I guess I take it to the dealership. I just hope I don't end up looking like an idiot when they tell me it's "new car smell."


----------



## drkd11 (Jan 30, 2005)

yea man...I just got a new se-r too...thats just how it smells when its brand new. It will go away with time if you use it enough.


----------



## Smodster3o3 (Mar 21, 2005)

I would try running the air with out the ac on. My autoshop teacher said to this everytime you use your a/c to get rid of that smell, and keep it away. Hey try it it's free.


----------



## sukebegigi (Mar 5, 2005)

Spliff said:


> I dunno. I've never had air-conditioning before, but it doesn't smell like new car smell.
> 
> I guess I take it to the dealership. I just hope I don't end up looking like an idiot when they tell me it's "new car smell."


The A/C smell isn't exactly like new car smell. In fact, it has it's own unique smell, something like Lilac Promise or something shitty like that. And the quick whiff of humidity is indeed normal. Maybe ask a friend to take a whiff before taking it to a dealer if that makes you feel more comfortable.


----------



## 2002SentraSilver (Feb 15, 2005)

yeah my car did it too...not brand new...but def a weird smell...found out its just a musty smell from little use lol


----------



## Spliff (Aug 9, 2003)

sukebegigi said:


> The A/C smell isn't exactly like new car smell. In fact, it has it's own unique smell, something like Lilac Promise or something shitty like that.


That's exactly what it smells like—a wretched, cheap, sickly sweet lilac smell.


----------



## Zac (Mar 10, 2004)

Get the microfilter replaced. It is probably bad. You may also have excess moisture in your vents.
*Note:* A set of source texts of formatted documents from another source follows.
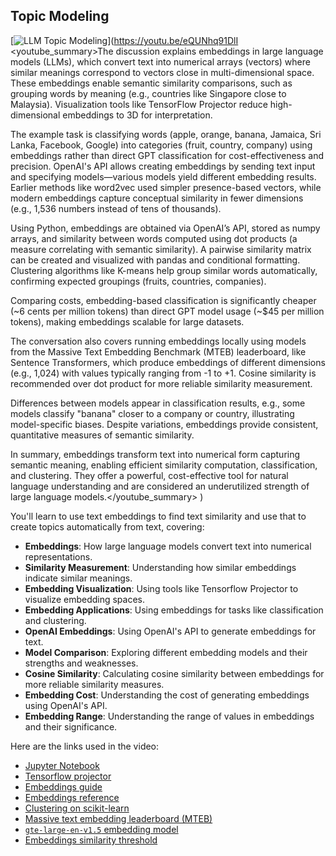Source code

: ## Topic Modeling

[![LLM Topic Modeling](https://i.ytimg.com/vi_webp/eQUNhq91DlI/sddefault.webp)](https://youtu.be/eQUNhq91DlI
<youtube_summary>The discussion explains embeddings in large language models (LLMs), which convert text into numerical arrays (vectors) where similar meanings correspond to vectors close in multi-dimensional space. These embeddings enable semantic similarity comparisons, such as grouping words by meaning (e.g., countries like Singapore close to Malaysia). Visualization tools like TensorFlow Projector reduce high-dimensional embeddings to 3D for interpretation.

The example task is classifying words (apple, orange, banana, Jamaica, Sri Lanka, Facebook, Google) into categories (fruit, country, company) using embeddings rather than direct GPT classification for cost-effectiveness and precision. OpenAI's API allows creating embeddings by sending text input and specifying models—various models yield different embedding results. Earlier methods like word2vec used simpler presence-based vectors, while modern embeddings capture conceptual similarity in fewer dimensions (e.g., 1,536 numbers instead of tens of thousands).

Using Python, embeddings are obtained via OpenAI’s API, stored as numpy arrays, and similarity between words computed using dot products (a measure correlating with semantic similarity). A pairwise similarity matrix can be created and visualized with pandas and conditional formatting. Clustering algorithms like K-means help group similar words automatically, confirming expected groupings (fruits, countries, companies).

Comparing costs, embedding-based classification is significantly cheaper (~6 cents per million tokens) than direct GPT model usage (~$45 per million tokens), making embeddings scalable for large datasets.

The conversation also covers running embeddings locally using models from the Massive Text Embedding Benchmark (MTEB) leaderboard, like Sentence Transformers, which produce embeddings of different dimensions (e.g., 1,024) with values typically ranging from -1 to +1. Cosine similarity is recommended over dot product for more reliable similarity measurement.

Differences between models appear in classification results, e.g., some models classify "banana" closer to a company or country, illustrating model-specific biases. Despite variations, embeddings provide consistent, quantitative measures of semantic similarity.

In summary, embeddings transform text into numerical form capturing semantic meaning, enabling efficient similarity computation, classification, and clustering. They offer a powerful, cost-effective tool for natural language understanding and are considered an underutilized strength of large language models.</youtube_summary>
)

You'll learn to use text embeddings to find text similarity and use that to create topics automatically from text, covering:

- **Embeddings**: How large language models convert text into numerical representations.
- **Similarity Measurement**: Understanding how similar embeddings indicate similar meanings.
- **Embedding Visualization**: Using tools like Tensorflow Projector to visualize embedding spaces.
- **Embedding Applications**: Using embeddings for tasks like classification and clustering.
- **OpenAI Embeddings**: Using OpenAI's API to generate embeddings for text.
- **Model Comparison**: Exploring different embedding models and their strengths and weaknesses.
- **Cosine Similarity**: Calculating cosine similarity between embeddings for more reliable similarity measures.
- **Embedding Cost**: Understanding the cost of generating embeddings using OpenAI's API.
- **Embedding Range**: Understanding the range of values in embeddings and their significance.

Here are the links used in the video:

- [Jupyter Notebook](https://colab.research.google.com/drive/15L075RLrwXkxa29EGT-1sNm_dqJRBTe_)
- [Tensorflow projector](https://projector.tensorflow.org/)
- [Embeddings guide](https://platform.openai.com/docs/guides/embeddings)
- [Embeddings reference](https://platform.openai.com/docs/api-reference/embeddings)
- [Clustering on scikit-learn](https://scikit-learn.org/stable/modules/clustering.html)
- [Massive text embedding leaderboard (MTEB)](https://huggingface.co/spaces/mteb/leaderboard)
- [`gte-large-en-v1.5` embedding model](https://huggingface.co/Alibaba-NLP/gte-large-en-v1.5)
- [Embeddings similarity threshold](https://www.s-anand.net/blog/embeddings-similarity-threshold/)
This will all be covered under warranty.


----------



## sukebegigi (Mar 5, 2005)

NickZac said:


> Get the microfilter replaced. It is probably bad. You may also have excess moisture in your vents. This will all be covered under warranty.


I'm not saying your wrong, it's just that up north we rarely use the A/C. Maybe only 3 months of the year in fact (June-August). Infrequent use and the newness of Spliff's 05 Sentra (what color by the way?)contribute to this weirdness in my opinion. I suppose it doesn't hurt to ask the dealer but I don't see it as being necessary.


----------



## Zac (Mar 10, 2004)

sukebegigi said:


> I'm not saying your wrong, it's just that up north we rarely use the A/C. Maybe only 3 months of the year in fact (June-August). Infrequent use and the newness of Spliff's 05 Sentra (what color by the way?)contribute to this weirdness in my opinion. I suppose it doesn't hurt to ask the dealer but I don't see it as being necessary.
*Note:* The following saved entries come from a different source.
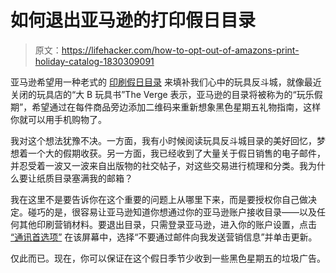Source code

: # 如何退出亚马逊的打印假日目录

> 原文：<https://lifehacker.com/how-to-opt-out-of-amazons-print-holiday-catalog-1830309091>

亚马逊希望用一种老式的 [印刷假日目录](https://gizmodo.com/report-amazon-may-prey-on-your-toys-r-us-catalog-nosta-1827351683) 来填补我们心中的玩具反斗城，就像最近关闭的玩具店的“大 B 玩具书”The Verge 表示，亚马逊的目录将被称为的“玩乐假期”，希望通过在每件商品旁边添加二维码来重新想象黑色星期五礼物指南，这样你就可以用手机购物了。



我对这个想法犹豫不决。一方面，我有小时候阅读玩具反斗城目录的美好回忆，梦想着一个大的假期收获。另一方面，我已经收到了大量关于假日销售的电子邮件，并忍受着一波又一波来自出版物的社交帖子，对这些交易进行梳理和分类。我为什么要让纸质目录塞满我的邮箱？

我在这里不是要告诉你在这个重要的问题上从哪里下来，而是要授权你自己做决定。碰巧的是，很容易让亚马逊知道你想通过你的亚马逊账户接收目录——以及任何其他印刷营销材料。要退出目录，只需登录亚马逊，进入你的账户设置，点击 [“通讯首选项”](https://www.amazon.com/gp/cpc/homepage?asc_campaign=InlineText&asc_refurl=https://lifehacker.com/how-to-opt-out-of-amazons-print-holiday-catalog-1830309091&asc_source=&pldnSite=1&ref_=ya_d_l_comm_prefs&tag=kinjalifehackerlink-20#directmail) 在该屏幕中，选择“不要通过邮件向我发送营销信息”并单击更新。

仅此而已。现在，你可以保证在这个假日季节少收到一些黑色星期五的垃圾广告。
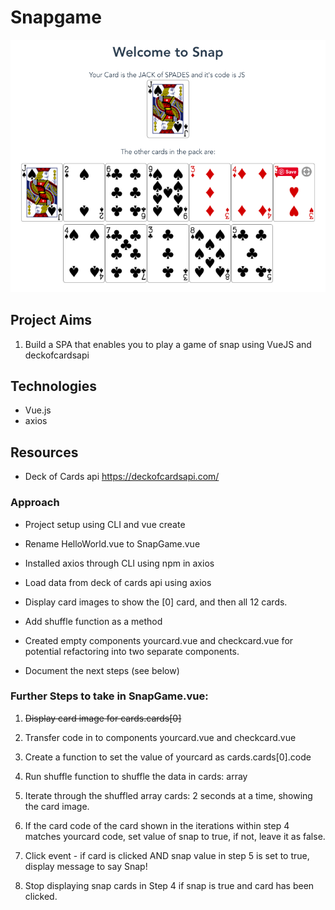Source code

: # Snapgame

![alt text](assets/cardsdisplaying.png "Cards displaying")


## Project Aims
1. Build a SPA that enables you to play a game of snap using VueJS and deckofcardsapi

## Technologies
* Vue.js
* axios

## Resources
* Deck of Cards api https://deckofcardsapi.com/

### Approach
* Project setup using CLI and vue create

* Rename HelloWorld.vue to SnapGame.vue

* Installed axios through CLI using npm in axios

* Load data from deck of cards api using axios

* Display card images to show the [0] card, and then all 12 cards.

* Add shuffle function as a method

* Created empty components yourcard.vue and checkcard.vue for potential refactoring into two separate components.

* Document the next steps (see below)


### Further Steps to take in SnapGame.vue:

1. ~~Display card image for cards.cards[0]~~

2. Transfer code in to components yourcard.vue and checkcard.vue

3. Create a function to set the value of yourcard as cards.cards[0].code

4. Run shuffle function to shuffle the data in cards: array

5. Iterate through the shuffled array cards: 2 seconds at a time, showing the card image.

6. If the card code of the card shown in the iterations within step 4 matches yourcard code, set value of snap to true, if not, leave it as false.

7. Click event - if card is clicked AND snap value in step 5 is set to true, display message to say Snap!

8. Stop displaying snap cards in Step 4 if snap is true and card has been clicked.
I am not as up as far as you are, but I have seen cabin filters prettymuch come stinky from the factory. Moisture in the system has occured too. If it is cold, small animals have actually gone into the car, gotten fried when the car is started, and the smell has came through the ducts. By the description of the smell, I doubt this is it. Considering the car is under warranty, they should take care of it no matter what.


----------



## sukebegigi (Mar 5, 2005)

NickZac said:


> If it is cold, small animals have actually gone into the car, gotten fried when the car is started


Actually, they found a little bugger who'd made a nest in my 94 Maxima. I was a little disappointed by my small repair bill but even more distrought by not being able to see the bugger myself. They did show me the parts they replaced but I never got to meet the rodent. Damn!


----------



## Biscuit (Mar 5, 2005)

My 05 SE has about the same smell...but it went away after I used it all day yesterday.


----------



## initial V (Aug 11, 2004)

Spliff said:


> I've got a 2005 Nissan Sentra with air-conditioning. When the air-conditioner is first turned on, there is a damp, musty, slightly sweet smell coming from the vents. After about 10 minutes, the smell vanishes (possibly because I get used to it). It doesn't smell like mold. It's a humid smell, sort of like wet laundry. Hard to describe.
> 
> Is this normal in a new car or is there something wrong with the air-conditioning system?


It may be from a dead animal stuck in the A/C unit. It happened to me before. I had a 1989 Mitsubishi Mirage and I found a dead gecko in my A/C.


----------



## Shoobie (May 15, 2005)

Has it rained recently?

Sometimes moisture can get picked up from the outside air and condense on the AC and filter. Usually this goes away, but sometimes it can stick in the filter and cause a musty smell to come through the AC.

If so, yer only choice is to replace the AC air filter and try your best to dry things out.

Also, you should nose around inside the car with the AC on full, and see if the smell is coming from all vents, or just one or two. If so, just check those vents.


----------



## sukebegigi (Mar 5, 2005)

I believe this issue was resolved March 22nd.


----------



## ittamaticstatic (Nov 5, 2003)

I think I usted to get that same smell after the first few months I had the car. Then it eventually went away. I guess all I did was run it on recurlate and have the windows down. I don't know it that actually did it in the long run but it eventually went away


----------



## sarsourus (Apr 8, 2005)

i have an 05 spec v and when i turned it on believe me its normal. when i asked my dealer they said its normall cuz its a brand new car sometimes weather conditions such as rain or heat can gie it a little smell but all normal, if u keep it on for the first 1000 miles on the car everything should be perfect.


----------



## ittamaticstatic (Nov 5, 2003)

Sounds about right seeing I never really used the ac and when it was on it would take a while to add that up to 1000 miles of ac on time


----------